Auch dieser Bonus bleibt bestehen, wird aber schneller abgeschmolzen.
Zum Neustart der Förderung beträgt der Klimageschwindigkeitsbonus 16 Prozentpunkte. Anschließend sinkt er alle sechs Monate um jeweils vier Prozentpunkte. Die erste Absenkung erfolgt zum 1. Februar 2027. Ab Mitte 2028 soll der Bonus vollständig entfallen.
Wer ohnehin den Austausch einer alten fossilen Heizung plant und die Voraussetzungen für den Bonus erfüllt, sollte diesen zeitlichen Effekt deshalb bei seiner Planung berücksichtigen.
Gibt es den speziellen Effizienzbonus für Wärmepumpen weiterhin?
Die Reform sieht vor, technologiespezifische Boni auslaufen zu lassen. In der neuen Förderübersicht wird stattdessen ein Wertschöpfungsbonus von 15 Prozent für Wärmepumpen aus der EU beziehungsweise assoziierten Märkten genannt. Dieser soll im ersten Quartal 2027 starten.
Wichtig ist dabei das Wort „geplant“: Wer mit diesem Bonus kalkuliert, sollte vor Auftrag beziehungsweise Antrag noch einmal den dann aktuellen Stand prüfen.
Was gilt für Dämmung, Fenster und andere Effizienzmaßnahmen?
Auch hier bleibt die grundsätzliche Förderung erhalten.
Für Maßnahmen an der Gebäudehülle, Anlagentechnik oder Heizungsoptimierung beträgt die Grundförderung weiterhin 15 Prozent. Dazu kann unter bestimmten Voraussetzungen der iSFP-Bonus kommen.
Neu ist außerdem ein WPB-Bonus für Worst Performing Buildings. Er soll besonders energetisch schlechte Gebäude stärker in den Fokus der Förderung rücken und bei Einzelmaßnahmen an der Gebäudehülle greifen.
Was ändert sich beim individuellen Sanierungsfahrplan (iSFP)?
Der iSFP bleibt interessant, allerdings wurden die Anforderungen an den Bonus verschärft.
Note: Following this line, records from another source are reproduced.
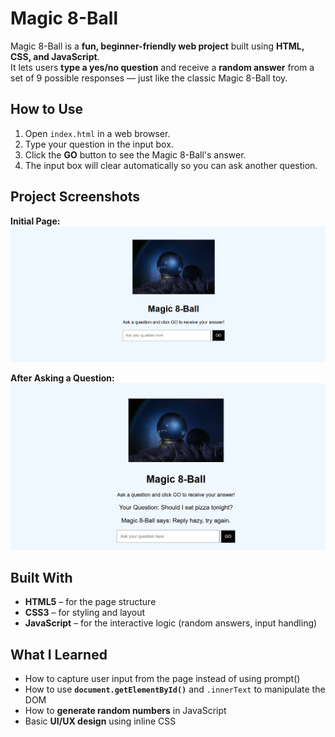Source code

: # Magic 8-Ball

Magic 8-Ball is a **fun, beginner-friendly web project** built using **HTML, CSS, and JavaScript**.  
It lets users **type a yes/no question** and receive a **random answer** from a set of 9 possible responses — just like the classic Magic 8-Ball toy.

## How to Use

1. Open `index.html` in a web browser.  
2. Type your question in the input box.  
3. Click the **GO** button to see the Magic 8-Ball's answer.  
4. The input box will clear automatically so you can ask another question.  

## Project Screenshots

**Initial Page:**  
![Initial page of Magic 8-Ball showing input box and GO button](screenshot-start.png)

**After Asking a Question:**  
![Magic 8-Ball displaying a sample question and random answer](screenshot-answer.png)

## Built With

- **HTML5** – for the page structure  
- **CSS3** – for styling and layout  
- **JavaScript** – for the interactive logic (random answers, input handling)  

## What I Learned

- How to capture user input from the page instead of using prompt()
- How to use **`document.getElementById()`** and `.innerText` to manipulate the DOM  
- How to **generate random numbers** in JavaScript  
- Basic **UI/UX design** using inline CSS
Der iSFP-Bonus von 5 Prozent wird seit dem 21. Juli 2026 erst bei einem förderfähigen Mindestinvestitionsvolumen von 30.000 Euro gewährt. Außerdem gilt der Bonus nur für den Teil der förderfähigen Ausgaben, der diese Grenze übersteigt.
Der Bund möchte damit insbesondere umfangreichere Sanierungen fördern.
Ändert sich auch etwas bei Mehrfamilienhäusern?
Ja. Bei weiteren Effizienzmaßnahmen wird für Mehrfamilienhäuser ebenfalls eine Staffelung der maximal förderfähigen Ausgaben eingeführt.
Für die erste Wohneinheit können maximal 30.000 Euro, für die zweite bis sechste Wohneinheit jeweils 15.000 Euro und ab der siebten Wohneinheit jeweils 8.000 Euro angesetzt werden.
Für Einfamilienhäuser gilt diese neue Staffelung bei diesen Effizienzmaßnahmen nicht.
Was bedeutet die Reform für Eigentümer?
Die neue BEG ist stärker auf Einkommen und energetisch besonders schlechte Gebäude zugeschnitten.
Wer ein niedriges oder mittleres Einkommen hat, kann beim Heizungstausch teilweise stärker profitieren als bisher. Familien werden zusätzlich begünstigt. Gleichzeitig setzt der Bund einen stärkeren Kostendruck: Die maximal förderfähigen Ausgaben beim Heizungstausch sinken schrittweise und auch der Klimageschwindigkeitsbonus wird nach und nach reduziert.
Für Eigentümer ergibt sich daraus ein wichtiger Punkt: Nicht nur der Fördersatz entscheidet darüber, wie viel Geld tatsächlich ausgezahlt wird. Entscheidend sind auch die maximal förderfähigen Ausgaben, das zu versteuernde Haushaltseinkommen, mögliche Boni und der Zeitpunkt der Antragstellung.
Wer eine neue Heizung oder eine größere energetische Sanierung plant, sollte deshalb vor Vertragsabschluss genau prüfen, welche Konditionen zum geplanten Antragszeitpunkt gelten.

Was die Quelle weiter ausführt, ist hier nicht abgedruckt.